** Opening Provided data block **

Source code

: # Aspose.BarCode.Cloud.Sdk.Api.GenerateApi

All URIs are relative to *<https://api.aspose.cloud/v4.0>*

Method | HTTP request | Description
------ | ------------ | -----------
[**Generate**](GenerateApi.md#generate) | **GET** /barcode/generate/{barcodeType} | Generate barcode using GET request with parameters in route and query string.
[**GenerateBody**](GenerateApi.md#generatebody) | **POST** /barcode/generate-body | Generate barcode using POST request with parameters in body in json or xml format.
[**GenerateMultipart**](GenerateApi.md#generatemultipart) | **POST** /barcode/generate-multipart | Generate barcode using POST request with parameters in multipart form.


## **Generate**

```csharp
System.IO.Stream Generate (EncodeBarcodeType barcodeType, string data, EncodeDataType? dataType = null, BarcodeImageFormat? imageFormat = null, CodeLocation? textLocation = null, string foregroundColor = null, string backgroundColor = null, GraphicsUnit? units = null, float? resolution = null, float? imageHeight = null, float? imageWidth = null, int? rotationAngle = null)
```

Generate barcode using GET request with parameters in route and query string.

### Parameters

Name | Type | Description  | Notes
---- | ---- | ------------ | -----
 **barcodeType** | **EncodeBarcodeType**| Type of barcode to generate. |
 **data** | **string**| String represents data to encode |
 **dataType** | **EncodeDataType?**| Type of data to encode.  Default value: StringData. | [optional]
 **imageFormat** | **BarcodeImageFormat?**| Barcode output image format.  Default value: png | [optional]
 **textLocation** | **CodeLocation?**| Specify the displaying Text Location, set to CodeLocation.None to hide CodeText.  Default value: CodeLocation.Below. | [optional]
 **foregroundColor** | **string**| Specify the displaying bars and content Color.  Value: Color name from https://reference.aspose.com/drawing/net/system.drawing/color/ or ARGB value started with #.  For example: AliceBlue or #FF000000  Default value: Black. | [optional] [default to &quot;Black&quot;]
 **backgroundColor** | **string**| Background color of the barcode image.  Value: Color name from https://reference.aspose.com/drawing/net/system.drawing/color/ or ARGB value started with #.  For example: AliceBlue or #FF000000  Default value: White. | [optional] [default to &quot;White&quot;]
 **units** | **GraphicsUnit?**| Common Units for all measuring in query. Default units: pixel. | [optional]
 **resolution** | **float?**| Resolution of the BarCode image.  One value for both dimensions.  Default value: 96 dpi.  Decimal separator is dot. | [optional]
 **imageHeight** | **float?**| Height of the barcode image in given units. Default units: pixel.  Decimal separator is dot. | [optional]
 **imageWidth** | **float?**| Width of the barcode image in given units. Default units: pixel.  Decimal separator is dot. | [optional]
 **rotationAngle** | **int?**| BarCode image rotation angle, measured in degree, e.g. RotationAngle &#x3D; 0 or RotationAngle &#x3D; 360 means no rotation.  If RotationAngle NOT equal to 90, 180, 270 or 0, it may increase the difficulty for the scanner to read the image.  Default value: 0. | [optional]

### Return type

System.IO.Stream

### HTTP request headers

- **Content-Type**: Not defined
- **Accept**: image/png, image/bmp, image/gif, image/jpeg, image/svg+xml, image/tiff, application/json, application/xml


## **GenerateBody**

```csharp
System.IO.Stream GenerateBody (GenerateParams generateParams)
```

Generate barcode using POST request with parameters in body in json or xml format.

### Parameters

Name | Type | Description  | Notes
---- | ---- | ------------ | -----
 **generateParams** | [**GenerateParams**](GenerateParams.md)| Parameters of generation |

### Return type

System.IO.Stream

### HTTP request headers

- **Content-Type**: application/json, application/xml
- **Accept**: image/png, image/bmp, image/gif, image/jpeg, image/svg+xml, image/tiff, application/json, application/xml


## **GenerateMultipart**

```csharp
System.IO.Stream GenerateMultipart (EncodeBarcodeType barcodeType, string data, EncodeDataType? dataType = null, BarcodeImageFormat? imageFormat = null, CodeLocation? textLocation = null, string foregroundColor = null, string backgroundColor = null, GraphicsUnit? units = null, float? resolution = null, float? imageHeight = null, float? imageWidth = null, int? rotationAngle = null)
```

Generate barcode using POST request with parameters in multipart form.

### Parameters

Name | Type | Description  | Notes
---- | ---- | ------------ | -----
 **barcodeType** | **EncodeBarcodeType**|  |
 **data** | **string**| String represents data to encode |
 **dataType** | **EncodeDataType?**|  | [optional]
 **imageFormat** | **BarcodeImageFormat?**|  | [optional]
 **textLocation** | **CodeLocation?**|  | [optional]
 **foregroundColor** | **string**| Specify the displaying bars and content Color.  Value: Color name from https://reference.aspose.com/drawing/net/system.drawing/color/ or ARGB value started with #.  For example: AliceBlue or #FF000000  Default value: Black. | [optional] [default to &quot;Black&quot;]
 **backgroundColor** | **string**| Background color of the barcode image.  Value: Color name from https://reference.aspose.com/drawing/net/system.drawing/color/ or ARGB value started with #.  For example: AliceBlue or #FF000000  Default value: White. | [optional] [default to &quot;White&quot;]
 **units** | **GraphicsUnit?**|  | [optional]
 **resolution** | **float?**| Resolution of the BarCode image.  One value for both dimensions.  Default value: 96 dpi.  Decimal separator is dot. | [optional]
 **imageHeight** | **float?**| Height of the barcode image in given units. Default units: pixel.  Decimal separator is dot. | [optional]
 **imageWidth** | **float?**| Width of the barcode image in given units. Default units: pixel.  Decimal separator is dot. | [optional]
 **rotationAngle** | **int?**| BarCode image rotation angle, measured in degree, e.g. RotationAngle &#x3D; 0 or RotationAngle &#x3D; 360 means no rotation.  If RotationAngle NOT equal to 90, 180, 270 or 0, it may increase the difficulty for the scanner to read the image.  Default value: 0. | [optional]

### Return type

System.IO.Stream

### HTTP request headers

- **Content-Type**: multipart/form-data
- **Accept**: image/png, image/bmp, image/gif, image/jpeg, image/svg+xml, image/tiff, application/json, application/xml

** Closing Provided data block **

● Task description
What is needed is an exact copy of the entries above, from the first line through the line holding "png | [optional]", with both of those lines kept; please give nothing else.

● Solution to the exercise
Source code

: # Aspose.BarCode.Cloud.Sdk.Api.GenerateApi

All URIs are relative to *<https://api.aspose.cloud/v4.0>*

Method | HTTP request | Description
------ | ------------ | -----------
[**Generate**](GenerateApi.md#generate) | **GET** /barcode/generate/{barcodeType} | Generate barcode using GET request with parameters in route and query string.
[**GenerateBody**](GenerateApi.md#generatebody) | **POST** /barcode/generate-body | Generate barcode using POST request with parameters in body in json or xml format.
[**GenerateMultipart**](GenerateApi.md#generatemultipart) | **POST** /barcode/generate-multipart | Generate barcode using POST request with parameters in multipart form.


## **Generate**

```csharp
System.IO.Stream Generate (EncodeBarcodeType barcodeType, string data, EncodeDataType? dataType = null, BarcodeImageFormat? imageFormat = null, CodeLocation? textLocation = null, string foregroundColor = null, string backgroundColor = null, GraphicsUnit? units = null, float? resolution = null, float? imageHeight = null, float? imageWidth = null, int? rotationAngle = null)
```

Generate barcode using GET request with parameters in route and query string.

### Parameters

Name | Type | Description  | Notes
---- | ---- | ------------ | -----
 **barcodeType** | **EncodeBarcodeType**| Type of barcode to generate. |
 **data** | **string**| String represents data to encode |
 **dataType** | **EncodeDataType?**| Type of data to encode.  Default value: StringData. | [optional]
 **imageFormat** | **BarcodeImageFormat?**| Barcode output image format.  Default value: png | [optional]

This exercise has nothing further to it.